Oh boy, somebody who's actually been at this for a while.  You're in
my BBDB, you can't escape now!  Where were you when I needed somebody
to dump that Linux Journal article on?  :-)

    Scott> THIS I must see.  Having pulled my hair out many a time at
    Scott> PHT over, "The japanese patch to (package) has rendered it
    Scott> completely useless for anyone ELSE besides the Japanese"

And why shouldn't it?  Obviously (based on past posting and
publications), I consider I18N to be only a halfway house to the Only
True Way of M17N.  But that's a lot of work to do to get the results
you need if you have to reverse-engineer somebody else's work.

What's important about I18N and M17N is that not only do they
facilitate cross-locale generalization, they also facilitate cross-
version generalization (so that you don't have to redo a patch every
time the upstream developers bump the version).  That these go hand-
in-hand is a very attractive bonus, of course.

    Scott> (example: pine-jp converts European accent marks/etc into
    Scott> kanji)

Pine's fault, it can only handle two MIME charsets at a time in a
message body, and one of them must be ASCII.  Heck, even Wile Y. C
gave up on that one.  Yes, you could do a better job of guessing than
the current patch does, but it's not necessarily worth trying when
EUC-JP isn't sufficiently polite to say "shitsurei shimasu" before
entering a message---there's an inherent ambiguity in ISO-8859
vs. EUC-JP, and unfortunately there are still a lot of legacy mailers
(on Unix) and outright intentional sabotage (eg, Outhouse Excess) that
lie in their MIME headers, so relying on MIME is not a good way to
make users happy.

    Scott> and the ever-popular "Ulrich doesn't give a rat's a** about

Not true.  But he's not willing to break his head over SJIS, EUC-JP,
and JIS all at the same time.  He cares, just not very much.  And not
at all if it's not going to work correctly and simultaneously with
Chinese and UCS.

    Scott> Japanese and rightly so since the Japanese glibc patch is,
    Scott> well, a pile of rat sh**" problem... apparently there's some
    Scott> compatibility issues with glibc 2.1 vs nihongo, but I haven't
    Scott> delved into the details of that one yet (no longer my
    Scott> problem, thankfully).

    HY> I think the issues on Japanese patch are
    HY> 1) The code itself is not so good.

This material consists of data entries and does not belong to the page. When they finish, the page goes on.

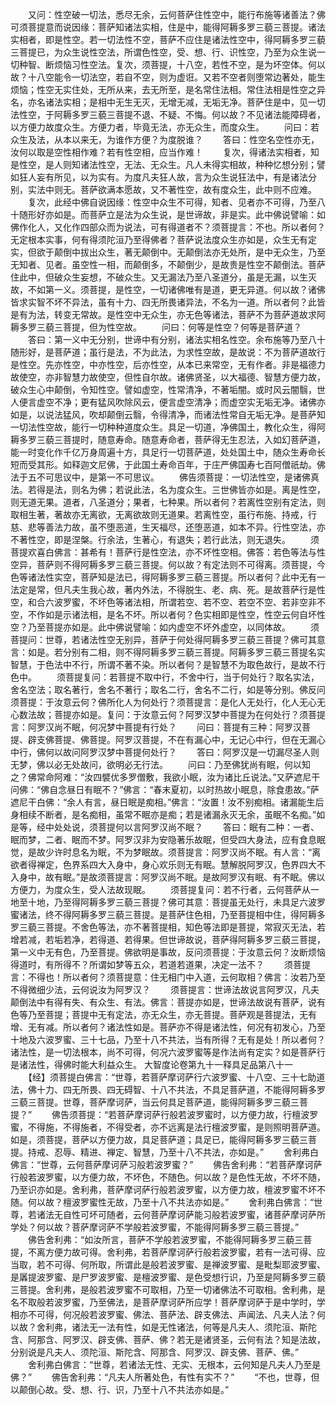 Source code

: <!-- { "loadSidebar": true } -->
　　又问：性空破一切法，悉尽无余，云何菩萨住性空中，能行布施等诸善法？佛可须菩提意而说因缘：菩萨知诸法实相，住是中，能得阿耨多罗三藐三菩提。诸法实相者，即是性空。若一切法性不空，菩萨不应住是诸法性空中，得阿耨多罗三藐三菩提已，为众生说性空法，所谓色性空，受、想、行、识性空，乃至为众生说一切种智、断烦恼习性空法。复次，须菩提，十八空，若性不空，是为坏空体。何以故？十八空能令一切法空，若自不空，则为虚诳。又若不空者则堕常边著处，能生烦恼；性空无实住处，无所从来，去无所至，是名常住法相。常住法相是性空之异名，亦名诸法实相；是相中无生无灭，无增无减，无垢无净。菩萨住是中，见一切法性空，于阿耨多罗三藐三菩提不退、不疑、不悔。何以故？不见诸法能障碍者，以方便力故度众生。方便力者，毕竟无法，亦无众生，而度众生。
　　问曰：若众生及法，从本以来无，为谁作方便？为度脱谁？
　　答曰：性空名空性亦无，汝何以取是空性相作难？若有性空相，应当作难！
　　复次，得诸法实相者，知是性空，是人则知诸法性空，无法、无众生。凡人未得实相故，种种忆想分别；譬如狂人妄有所见，以为实有。为度凡夫狂人故，言为众生说狂法中，有是诸法分别，实法中则无。菩萨欲满本愿故，又不著性空，故有度众生，此中则不应难。
　　复次，此经中佛自说因缘：性空中众生不可得，知者、见者亦不可得，乃至八十随形好亦如是。而菩萨立是法为众生说，是世谛故，非是实。此中佛说譬喻：如佛作化人，又化作四部众而为说法，可有得道者不？须菩提言：不也。所以者何？无定根本实事，何有得须陀洹乃至得佛者？菩萨说法度众生亦如是，众生无有定实，但欲于颠倒中拔出众生，著无颠倒中。无颠倒法亦无处所，是中无众生，乃至无知者、见者。虽空性一相，而颠倒多，不颠倒少，是故贵是性空不颠倒法。菩萨住此中，但破众生妄想，不破众生。又无漏法乃至八圣道分，虽是无漏，以生灭故，不如第一义。须菩提，是性空，一切诸佛唯有是道，更无异道。何以故？诸佛皆求实智不坏不异法，虽有十力、四无所畏诸异法，不名为一道。所以者何？此皆是有为法，转变无常故。是性空中无众生，亦无色等诸法，菩萨不为菩萨道故求阿耨多罗三藐三菩提，但为性空故。
　　问曰：何等是性空？何等是菩萨道？
　　答曰：第一义中无分别，世谛中有分别，诸法实相名性空。余布施等乃至八十随形好，是菩萨道；虽行是法，不为此法，为求性空故，是故说：不为菩萨道故行是性空。先亦性空，中亦性空，后亦性空，从本已来常空，无有作者。非是福德力故使空，亦非智慧力故使空，但性自尔故。诸佛贤圣，以大福德、智慧方便力故，破众生心中颠倒，令知性空。譬如虚空，性常清净，不著垢闇。或时风云闇翳，世人便言虚空不净；更有猛风吹除风云，便言虚空清净；而虚空实无垢无净。诸佛亦如是，以说法猛风，吹却颠倒云翳，令得清净，而诸法性常自无垢无净。是菩萨知一切法性空故，能行一切种种道度众生。具足一切道，净佛国土，教化众生，得阿耨多罗三藐三菩提时，随意寿命。随意寿命者，菩萨得无生忍法，入如幻菩萨道，能一时变化作千亿万身周遍十方，具足行一切菩萨道，处处国土中，随众生寿命长短而受其形。如释迦文尼佛，于此国土寿命百年，于庄严佛国寿七百阿僧祇劫。佛法于五不可思议中，是第一不可思议。
　　佛告须菩提：一切法性空，是诸佛真法。若得是法，则名为佛；若说此法，名为度众生。三世佛皆亦如是。离是性空，则无道无果。道者，八圣道分；果者，七种果。所以者何？若离性空别有定法，则取相生著，著故亦无离欲，无离欲故则无道果。若离性空，虽行布施、持戒，行慈、悲等善法力故，虽不堕恶道，生天福尽，还堕恶道，如本不异。行性空法，亦不著性空，即是涅槃。行余法，生著心，有退失；若行此法，则无退失。
　　须菩提欢喜白佛言：甚希有！菩萨行是性空法，亦不坏性空相。佛答：若色等法与性空异，菩萨则不得阿耨多罗三藐三菩提。何以故？有定法则不可得离。须菩提，今色等诸法性实空，菩萨知是法已，得阿耨多罗三藐三菩提。所以者何？此中无有一法定是常，但凡夫生我心故，著内外法，不得脱生、老、病、死。是故菩萨行是性空，和合六波罗蜜，不坏色等诸法相，所谓若空、若不空、若空不空、若非空非不空，不作如是示诸法相，是名不坏。所以者何？色实相即是性空，性空云何自坏性空？乃至菩提亦如是。此中佛说譬喻：如内虚空不坏外虚空，以同体故。
　　须菩提问：世尊，若诸法性空无别异，菩萨于何处得阿耨多罗三藐三菩提？佛可其意言：如是。若分别有二相，则不得阿耨多罗三藐三菩提。阿耨多罗三藐三菩提名实智慧，于色法中不行，所谓不著不染。所以者何？是智慧不为取色故行，是故不行色中。
　　须菩提复问：若菩提不取中行，不舍中行，当于何处行？取名实法，舍名空法；取名著行，舍名不著行；取名二行，舍名不二行，如是等分别。佛反问须菩提：于汝意云何？佛所化人为何处行？须菩提言：是化人无处行，化人无心无心数法故；菩提亦如是。复问：于汝意云何？阿罗汉梦中菩提为在何处行？须菩提言：阿罗汉尚不眠，何况梦中菩提有行处？
　　问曰：菩提有三种：阿罗汉菩提、辟支佛菩提、佛菩提。阿罗汉菩提，不在有漏心中，无记心中行，但在无漏心中行，佛何以故问阿罗汉梦中菩提何处行？
　　答曰：阿罗汉是一切漏尽圣人则无梦，佛以必无处故问，欲明必无行法。
　　问曰：乃至佛犹尚有眠，何以知之？佛常命阿难：“汝四襞优多罗僧敷，我欲小眠，汝为诸比丘说法。”又萨遮尼干问佛：“佛自念昼日有眠不？”佛言：“春末夏初，以时热故小眠息，除食患故。”萨遮尼干白佛：“余人有言，昼日眠是痴相。”佛言：“汝置！汝不别痴相。诸漏能生后身相续不断者，是名痴相，虽常不眠亦是痴；若是诸漏永灭无余，虽眠不名痴。”如是等，经中处处说，须菩提何以言阿罗汉尚不眠？
　　答曰：眠有二种：一者、眠而梦，二者、眠而不梦。阿罗汉非为安隐著乐故眠，但受四大身法，应有食息眠觉，是故少许时息名为眠，不为梦眠故。须菩提言：阿罗汉尚不眠。有人言：“离欲者得禅定，色界系四大入身中，身心欢乐则无有眠。慧解脱阿罗汉，色界四大不入身中，故有眠。”是故须菩提言：阿罗汉尚不眠。是故阿罗汉有眠、有不眠。佛以方便力，为度众生，受人法故现眠。
　　须菩提复问：若不行者，云何菩萨从一地至十地，乃至得阿耨多罗三藐三菩提？佛可其意：菩提虽无处行，未具足六波罗蜜诸法，终不得阿耨多罗三藐三菩提。是菩萨住色相，乃至菩提相中住，得阿耨多罗三藐三菩提。不舍色等法，亦不著菩提相，知色等法即是菩提，常寂灭无法，若增若减，若垢若净，若得道、若得果。但世谛故说，菩萨得阿耨多罗三藐三菩提，第一义中无有色，乃至菩提。佛欲明是事故，反问须菩提：于汝意云何？汝断烦恼得道时，有所得不？所谓如梦等五众，若道若道果，决定一法不？
　　须菩提言：不得也！所以者何？须菩提意：住无相门中入道，云何取相？佛言：汝若乃至不得微细少法，云何说汝为阿罗汉？
　　须菩提言：世谛法故说言阿罗汉，凡夫颠倒法中有得有失、有众生、有法。佛言：菩提亦如是，世谛法故说有菩萨，说有色等乃至菩提；菩提中无有定法，亦无众生，亦无菩提。菩萨观是菩提法，无有增、无有减。所以者何？诸法性如是。菩萨亦不得是诸法性，何况有初发心，乃至十地及六波罗蜜、三十七品，乃至十八不共法，当有所得？无有是处！所以者何？诸法性，是一切法根本，尚不可得，何况六波罗蜜等是作法尚有定实？如是菩萨行是诸法性，得佛时能大利益众生。
大智度论卷第九十一释具足品第八十一
　　【经】须菩提白佛言：“世尊，若菩萨摩诃萨行六波罗蜜、十八空、三十七助道法，佛十力、四无所畏、四无碍智、十八不共法，不具足菩萨道，不能得阿耨多罗三藐三菩提。世尊，菩萨摩诃萨，当云何具足菩萨道，能得阿耨多罗三藐三菩提？”
　　佛告须菩提：“若菩萨摩诃萨行般若波罗蜜时，以方便力故，行檀波罗蜜，不得施，不得施者，不得受者，亦不远离是法行檀波罗蜜，是则照明菩萨道。如是，须菩提，菩萨以方便力故，具足菩萨道；具足已，能得阿耨多罗三藐三菩提。持戒、忍辱、精进、禅定、智慧，乃至十八不共法，亦如是。”
　　舍利弗白佛言：“世尊，云何菩萨摩诃萨习般若波罗蜜？”
　　佛告舍利弗：“若菩萨摩诃萨行般若波罗蜜，以方便力故，不坏色，不随色。何以故？是色性无故，不坏不随，乃至识亦如是。舍利弗，菩萨摩诃萨行般若波罗蜜，以方便力故，檀波罗蜜不坏不随。何以故？檀波罗蜜性无故，乃至十八不共法亦如是。”
　　舍利弗白佛言：“世尊，若诸法无自性可坏可随者，云何菩萨摩诃萨能习般若波罗蜜，诸菩萨摩诃萨所学处？何以故？菩萨摩诃萨不学般若波罗蜜，不能得阿耨多罗三藐三菩提。”
　　佛告舍利弗：“如汝所言，菩萨不学般若波罗蜜，不能得阿耨多罗三藐三菩提，不离方便力故可得。舍利弗，若菩萨摩诃萨行般若波罗蜜，若有一法可得、应当取，若不可得、何所取，所谓此是般若波罗蜜、是禅波罗蜜、是毗梨耶波罗蜜、是羼提波罗蜜、是尸罗波罗蜜、是檀波罗蜜、是色受想行识，乃至是阿耨多罗三藐三菩提。舍利弗，是般若波罗蜜不可取相，乃至一切诸佛法不可取相。舍利弗，是名不取般若波罗蜜，乃至佛法，是菩萨摩诃萨所应学！菩萨摩诃萨于是中学时，学相亦不可得，何况般若波罗蜜、佛法、菩萨法、辟支佛法、声闻法、凡夫人法？何以故？舍利弗，诸法无一法有性，如是无性诸法，何等是凡夫人、须陀洹、斯陀含、阿那含、阿罗汉、辟支佛、菩萨、佛？若无是诸贤圣，云何有法？知是法故，分别说是凡夫人、须陀洹、斯陀含、阿那含、阿罗汉、辟支佛、菩萨、佛。”
　　舍利弗白佛言：“世尊，若诸法无性、无实、无根本，云何知是凡夫人乃至是佛？”
　　佛告舍利弗：“凡夫人所著处色，有性有实不？”
　　“不也，世尊，但以颠倒心故。受、想、行、识，乃至十八不共法亦如是。”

That doesn't stop non-Japanese patches from getting in ;-)

    HY> 2) The programer which made the patch is not experienced with
    HY> the internationalization

So somebody should educate them (preferably Uli, but he's busy, I'm sure).

    HY> 3) He/she does not care the importance of the merge into
    HY> the baseline. He/she does not understand well the importance.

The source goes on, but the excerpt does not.